[[ Data extracts, beginning ]]

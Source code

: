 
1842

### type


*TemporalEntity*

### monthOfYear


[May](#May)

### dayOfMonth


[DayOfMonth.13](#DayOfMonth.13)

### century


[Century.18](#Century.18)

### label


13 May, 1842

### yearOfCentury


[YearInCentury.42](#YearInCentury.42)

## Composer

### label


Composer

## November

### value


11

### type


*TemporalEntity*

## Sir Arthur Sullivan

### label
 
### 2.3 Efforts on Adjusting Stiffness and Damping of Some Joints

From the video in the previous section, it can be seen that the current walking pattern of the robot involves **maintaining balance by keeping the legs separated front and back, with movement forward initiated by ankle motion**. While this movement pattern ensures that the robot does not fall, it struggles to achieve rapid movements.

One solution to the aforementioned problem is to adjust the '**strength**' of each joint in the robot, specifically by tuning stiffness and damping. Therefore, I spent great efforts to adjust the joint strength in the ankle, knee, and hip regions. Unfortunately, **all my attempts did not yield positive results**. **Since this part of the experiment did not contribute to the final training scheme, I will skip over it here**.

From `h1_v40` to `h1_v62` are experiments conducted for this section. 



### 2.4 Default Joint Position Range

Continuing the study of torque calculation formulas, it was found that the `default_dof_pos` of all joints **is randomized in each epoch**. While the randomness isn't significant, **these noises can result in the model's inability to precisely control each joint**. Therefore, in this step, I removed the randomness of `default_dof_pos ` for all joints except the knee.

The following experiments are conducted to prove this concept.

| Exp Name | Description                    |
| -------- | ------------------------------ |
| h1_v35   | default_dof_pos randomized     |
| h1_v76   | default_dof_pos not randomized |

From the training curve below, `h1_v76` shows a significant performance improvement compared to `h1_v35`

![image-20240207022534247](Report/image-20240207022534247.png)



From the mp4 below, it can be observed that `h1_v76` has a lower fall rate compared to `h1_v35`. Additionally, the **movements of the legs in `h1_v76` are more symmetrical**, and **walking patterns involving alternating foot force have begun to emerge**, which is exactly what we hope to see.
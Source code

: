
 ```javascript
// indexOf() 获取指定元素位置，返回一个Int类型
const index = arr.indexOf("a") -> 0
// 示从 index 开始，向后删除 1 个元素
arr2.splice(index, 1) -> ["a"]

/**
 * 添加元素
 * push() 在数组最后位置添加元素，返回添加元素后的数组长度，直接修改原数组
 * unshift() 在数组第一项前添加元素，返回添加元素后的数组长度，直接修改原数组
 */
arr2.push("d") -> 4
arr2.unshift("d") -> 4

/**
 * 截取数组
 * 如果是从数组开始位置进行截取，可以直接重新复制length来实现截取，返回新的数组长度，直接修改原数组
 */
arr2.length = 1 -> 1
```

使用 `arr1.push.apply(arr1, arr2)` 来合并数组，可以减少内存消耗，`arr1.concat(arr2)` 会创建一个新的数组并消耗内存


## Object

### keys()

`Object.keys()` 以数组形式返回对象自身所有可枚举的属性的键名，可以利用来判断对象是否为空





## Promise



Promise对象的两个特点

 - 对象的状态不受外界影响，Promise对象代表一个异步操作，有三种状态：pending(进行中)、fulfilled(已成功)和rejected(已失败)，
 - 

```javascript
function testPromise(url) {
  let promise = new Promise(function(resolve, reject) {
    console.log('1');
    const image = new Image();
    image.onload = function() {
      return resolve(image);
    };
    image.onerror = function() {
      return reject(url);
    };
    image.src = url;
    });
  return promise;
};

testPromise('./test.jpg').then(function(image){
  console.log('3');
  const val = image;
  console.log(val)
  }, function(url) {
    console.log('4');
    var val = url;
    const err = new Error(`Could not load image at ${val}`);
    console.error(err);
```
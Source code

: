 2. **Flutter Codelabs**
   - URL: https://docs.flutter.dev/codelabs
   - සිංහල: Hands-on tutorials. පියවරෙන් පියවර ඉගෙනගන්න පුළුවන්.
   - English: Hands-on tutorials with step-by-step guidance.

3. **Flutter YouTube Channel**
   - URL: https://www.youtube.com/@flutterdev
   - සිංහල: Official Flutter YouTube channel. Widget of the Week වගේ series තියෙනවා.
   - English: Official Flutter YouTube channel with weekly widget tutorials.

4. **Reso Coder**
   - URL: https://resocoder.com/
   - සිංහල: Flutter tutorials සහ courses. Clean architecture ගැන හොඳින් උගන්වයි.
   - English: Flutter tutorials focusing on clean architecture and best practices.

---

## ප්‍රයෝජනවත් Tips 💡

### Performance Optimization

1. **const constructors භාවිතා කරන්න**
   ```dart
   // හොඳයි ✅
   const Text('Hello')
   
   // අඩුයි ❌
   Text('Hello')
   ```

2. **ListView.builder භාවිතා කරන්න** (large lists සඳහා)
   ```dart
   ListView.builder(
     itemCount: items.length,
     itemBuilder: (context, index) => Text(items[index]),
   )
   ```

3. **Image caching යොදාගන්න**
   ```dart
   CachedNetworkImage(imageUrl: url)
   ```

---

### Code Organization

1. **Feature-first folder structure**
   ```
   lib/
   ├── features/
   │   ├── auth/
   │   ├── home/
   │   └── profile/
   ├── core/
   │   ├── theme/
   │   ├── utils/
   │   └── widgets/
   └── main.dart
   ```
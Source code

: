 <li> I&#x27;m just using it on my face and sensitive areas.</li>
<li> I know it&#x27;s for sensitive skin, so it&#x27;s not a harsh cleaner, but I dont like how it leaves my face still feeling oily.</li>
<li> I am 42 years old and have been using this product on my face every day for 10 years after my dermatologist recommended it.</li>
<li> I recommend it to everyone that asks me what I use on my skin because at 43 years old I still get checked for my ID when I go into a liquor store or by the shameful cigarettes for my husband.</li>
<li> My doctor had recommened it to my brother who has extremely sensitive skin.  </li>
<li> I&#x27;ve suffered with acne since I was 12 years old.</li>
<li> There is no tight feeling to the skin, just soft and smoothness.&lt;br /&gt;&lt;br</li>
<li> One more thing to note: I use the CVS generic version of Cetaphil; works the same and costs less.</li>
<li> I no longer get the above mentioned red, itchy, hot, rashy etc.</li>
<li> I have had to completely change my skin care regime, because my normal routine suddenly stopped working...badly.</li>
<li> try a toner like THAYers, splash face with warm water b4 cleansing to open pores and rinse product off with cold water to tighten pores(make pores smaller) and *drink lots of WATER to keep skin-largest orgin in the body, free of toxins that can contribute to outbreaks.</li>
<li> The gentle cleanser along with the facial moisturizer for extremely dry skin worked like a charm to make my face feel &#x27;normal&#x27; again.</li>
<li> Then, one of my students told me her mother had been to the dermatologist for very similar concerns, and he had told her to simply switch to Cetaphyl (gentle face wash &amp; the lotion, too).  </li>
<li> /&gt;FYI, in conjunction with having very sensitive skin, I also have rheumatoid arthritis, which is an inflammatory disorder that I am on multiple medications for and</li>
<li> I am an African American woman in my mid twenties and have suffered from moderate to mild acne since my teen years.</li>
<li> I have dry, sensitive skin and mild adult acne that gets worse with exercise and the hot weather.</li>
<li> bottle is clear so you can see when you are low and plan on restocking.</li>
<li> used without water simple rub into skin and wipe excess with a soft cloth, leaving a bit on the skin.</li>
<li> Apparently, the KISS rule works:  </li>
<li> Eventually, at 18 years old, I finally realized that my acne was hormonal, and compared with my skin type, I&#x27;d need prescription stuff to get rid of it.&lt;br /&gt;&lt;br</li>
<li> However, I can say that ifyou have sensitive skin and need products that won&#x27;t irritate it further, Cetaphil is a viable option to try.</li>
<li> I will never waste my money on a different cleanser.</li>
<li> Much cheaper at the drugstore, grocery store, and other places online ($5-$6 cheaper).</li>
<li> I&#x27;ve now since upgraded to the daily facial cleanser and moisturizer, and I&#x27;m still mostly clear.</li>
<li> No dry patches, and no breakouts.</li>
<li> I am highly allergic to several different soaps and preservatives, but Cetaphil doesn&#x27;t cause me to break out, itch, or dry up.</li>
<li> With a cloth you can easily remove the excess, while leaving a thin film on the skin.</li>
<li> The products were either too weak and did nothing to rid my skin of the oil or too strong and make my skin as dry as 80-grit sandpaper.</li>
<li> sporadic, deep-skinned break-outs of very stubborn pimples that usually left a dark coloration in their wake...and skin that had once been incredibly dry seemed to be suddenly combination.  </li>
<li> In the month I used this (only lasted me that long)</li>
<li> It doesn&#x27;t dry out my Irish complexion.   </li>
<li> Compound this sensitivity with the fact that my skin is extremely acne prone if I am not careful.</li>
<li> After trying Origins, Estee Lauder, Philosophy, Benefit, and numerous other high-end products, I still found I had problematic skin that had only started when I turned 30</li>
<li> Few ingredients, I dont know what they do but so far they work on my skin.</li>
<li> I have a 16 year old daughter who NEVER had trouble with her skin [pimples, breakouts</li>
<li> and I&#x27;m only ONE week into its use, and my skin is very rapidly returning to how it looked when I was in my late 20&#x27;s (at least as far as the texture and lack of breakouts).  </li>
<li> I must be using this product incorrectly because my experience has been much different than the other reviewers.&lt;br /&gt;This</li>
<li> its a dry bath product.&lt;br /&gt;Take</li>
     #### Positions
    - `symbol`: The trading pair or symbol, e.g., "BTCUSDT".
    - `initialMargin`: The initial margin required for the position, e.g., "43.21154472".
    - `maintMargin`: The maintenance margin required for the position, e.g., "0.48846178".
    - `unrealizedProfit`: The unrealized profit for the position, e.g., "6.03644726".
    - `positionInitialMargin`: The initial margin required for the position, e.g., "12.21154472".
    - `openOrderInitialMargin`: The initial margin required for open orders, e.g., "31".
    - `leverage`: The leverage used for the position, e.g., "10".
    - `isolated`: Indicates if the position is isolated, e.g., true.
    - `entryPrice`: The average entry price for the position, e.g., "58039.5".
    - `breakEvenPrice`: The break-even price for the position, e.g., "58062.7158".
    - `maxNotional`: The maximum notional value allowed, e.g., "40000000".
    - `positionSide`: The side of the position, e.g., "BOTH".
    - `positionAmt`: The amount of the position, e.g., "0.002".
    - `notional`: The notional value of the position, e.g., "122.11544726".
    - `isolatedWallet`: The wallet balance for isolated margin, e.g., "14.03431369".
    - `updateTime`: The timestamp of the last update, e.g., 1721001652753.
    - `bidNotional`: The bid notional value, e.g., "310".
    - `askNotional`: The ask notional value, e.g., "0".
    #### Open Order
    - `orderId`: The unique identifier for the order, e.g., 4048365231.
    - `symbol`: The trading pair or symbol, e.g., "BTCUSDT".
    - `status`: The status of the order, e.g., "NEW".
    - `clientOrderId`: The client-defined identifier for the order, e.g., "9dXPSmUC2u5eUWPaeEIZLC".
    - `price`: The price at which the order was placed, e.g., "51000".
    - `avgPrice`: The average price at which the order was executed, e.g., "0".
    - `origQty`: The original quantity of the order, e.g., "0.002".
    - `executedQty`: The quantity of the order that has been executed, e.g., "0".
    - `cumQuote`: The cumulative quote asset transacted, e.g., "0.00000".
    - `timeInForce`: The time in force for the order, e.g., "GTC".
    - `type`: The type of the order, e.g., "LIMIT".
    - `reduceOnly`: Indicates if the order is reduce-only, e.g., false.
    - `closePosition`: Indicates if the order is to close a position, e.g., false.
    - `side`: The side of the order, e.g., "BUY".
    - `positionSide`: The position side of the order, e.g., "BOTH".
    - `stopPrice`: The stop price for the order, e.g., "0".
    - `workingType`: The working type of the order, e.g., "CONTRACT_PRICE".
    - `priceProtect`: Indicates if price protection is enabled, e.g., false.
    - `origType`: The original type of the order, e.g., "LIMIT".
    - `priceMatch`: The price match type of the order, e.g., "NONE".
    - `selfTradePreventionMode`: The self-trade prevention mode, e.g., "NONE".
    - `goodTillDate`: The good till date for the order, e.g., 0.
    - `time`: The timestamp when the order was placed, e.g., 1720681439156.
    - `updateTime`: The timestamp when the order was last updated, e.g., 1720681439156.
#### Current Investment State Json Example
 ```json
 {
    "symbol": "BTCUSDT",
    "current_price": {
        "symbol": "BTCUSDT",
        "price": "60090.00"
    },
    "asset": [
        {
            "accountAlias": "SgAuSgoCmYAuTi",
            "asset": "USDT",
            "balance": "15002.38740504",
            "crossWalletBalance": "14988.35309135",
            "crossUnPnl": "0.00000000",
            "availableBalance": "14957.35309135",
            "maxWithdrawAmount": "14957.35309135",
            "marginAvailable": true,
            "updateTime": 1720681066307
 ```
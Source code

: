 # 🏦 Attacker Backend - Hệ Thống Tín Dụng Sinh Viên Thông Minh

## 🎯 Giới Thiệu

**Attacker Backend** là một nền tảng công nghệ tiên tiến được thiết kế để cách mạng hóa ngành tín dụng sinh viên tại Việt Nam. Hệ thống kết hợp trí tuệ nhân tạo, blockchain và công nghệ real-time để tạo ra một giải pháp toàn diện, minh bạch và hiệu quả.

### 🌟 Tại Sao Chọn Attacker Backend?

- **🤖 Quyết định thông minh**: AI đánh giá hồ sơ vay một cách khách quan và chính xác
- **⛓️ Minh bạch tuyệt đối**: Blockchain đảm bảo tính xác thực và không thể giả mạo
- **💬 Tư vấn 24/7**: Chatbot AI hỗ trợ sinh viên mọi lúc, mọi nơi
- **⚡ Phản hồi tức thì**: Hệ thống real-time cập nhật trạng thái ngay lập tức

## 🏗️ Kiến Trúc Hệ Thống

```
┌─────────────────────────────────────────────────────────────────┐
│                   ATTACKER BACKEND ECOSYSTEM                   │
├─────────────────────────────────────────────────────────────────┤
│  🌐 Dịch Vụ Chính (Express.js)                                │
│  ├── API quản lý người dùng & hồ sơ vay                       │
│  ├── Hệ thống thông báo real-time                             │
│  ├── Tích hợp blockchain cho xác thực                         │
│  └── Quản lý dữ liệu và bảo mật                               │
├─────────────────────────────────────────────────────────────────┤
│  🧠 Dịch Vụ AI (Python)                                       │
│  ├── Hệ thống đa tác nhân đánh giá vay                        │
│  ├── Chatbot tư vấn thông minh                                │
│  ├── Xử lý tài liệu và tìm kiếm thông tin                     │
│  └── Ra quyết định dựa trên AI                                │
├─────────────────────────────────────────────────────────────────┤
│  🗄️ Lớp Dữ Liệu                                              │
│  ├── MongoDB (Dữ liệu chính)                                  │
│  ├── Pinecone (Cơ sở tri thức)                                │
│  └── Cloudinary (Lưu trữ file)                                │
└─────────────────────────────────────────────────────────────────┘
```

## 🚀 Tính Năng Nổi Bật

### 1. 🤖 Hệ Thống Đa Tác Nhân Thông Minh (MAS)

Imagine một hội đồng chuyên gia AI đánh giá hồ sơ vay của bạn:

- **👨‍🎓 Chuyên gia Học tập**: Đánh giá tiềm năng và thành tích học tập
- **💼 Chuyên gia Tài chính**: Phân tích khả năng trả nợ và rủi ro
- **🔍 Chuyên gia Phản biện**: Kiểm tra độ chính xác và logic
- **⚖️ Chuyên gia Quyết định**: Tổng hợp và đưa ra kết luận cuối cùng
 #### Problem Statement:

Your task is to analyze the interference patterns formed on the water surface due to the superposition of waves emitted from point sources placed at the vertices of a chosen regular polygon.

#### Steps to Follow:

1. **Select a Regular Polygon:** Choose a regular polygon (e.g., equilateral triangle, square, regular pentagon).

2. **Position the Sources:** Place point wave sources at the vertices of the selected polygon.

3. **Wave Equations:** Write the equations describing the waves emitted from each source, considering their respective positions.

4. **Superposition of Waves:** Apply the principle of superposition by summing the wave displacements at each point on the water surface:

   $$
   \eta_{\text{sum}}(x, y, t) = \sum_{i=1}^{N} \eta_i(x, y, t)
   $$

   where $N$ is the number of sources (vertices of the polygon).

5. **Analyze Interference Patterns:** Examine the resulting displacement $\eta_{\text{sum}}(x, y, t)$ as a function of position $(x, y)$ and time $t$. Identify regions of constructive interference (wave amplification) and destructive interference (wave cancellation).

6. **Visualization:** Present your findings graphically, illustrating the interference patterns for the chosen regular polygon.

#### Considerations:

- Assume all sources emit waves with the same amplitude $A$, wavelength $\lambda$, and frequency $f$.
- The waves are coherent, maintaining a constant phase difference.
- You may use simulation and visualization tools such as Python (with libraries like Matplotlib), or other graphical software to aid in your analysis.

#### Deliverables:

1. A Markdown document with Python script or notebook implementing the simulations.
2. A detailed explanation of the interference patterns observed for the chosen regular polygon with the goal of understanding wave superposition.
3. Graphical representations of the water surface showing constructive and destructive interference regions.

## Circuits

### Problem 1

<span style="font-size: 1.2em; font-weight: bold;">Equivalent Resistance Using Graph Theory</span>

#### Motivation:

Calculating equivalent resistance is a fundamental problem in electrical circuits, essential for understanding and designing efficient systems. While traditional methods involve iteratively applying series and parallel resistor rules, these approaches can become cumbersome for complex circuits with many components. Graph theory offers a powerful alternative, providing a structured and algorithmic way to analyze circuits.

[[ Data extracts, end ]]

Task details =>
Looking at the entries above, can you reproduce exactly the lines from the one that holds "<li> Much cheaper" through the one that holds "<li> With a", and only those?

The completed task =>
<li> Much cheaper at the drugstore, grocery store, and other places online ($5-$6 cheaper).</li>
<li> I&#x27;ve now since upgraded to the daily facial cleanser and moisturizer, and I&#x27;m still mostly clear.</li>
<li> No dry patches, and no breakouts.</li>
<li> I am highly allergic to several different soaps and preservatives, but Cetaphil doesn&#x27;t cause me to break out, itch, or dry up.</li>
<li> With a cloth you can easily remove the excess, while leaving a thin film on the skin.</li>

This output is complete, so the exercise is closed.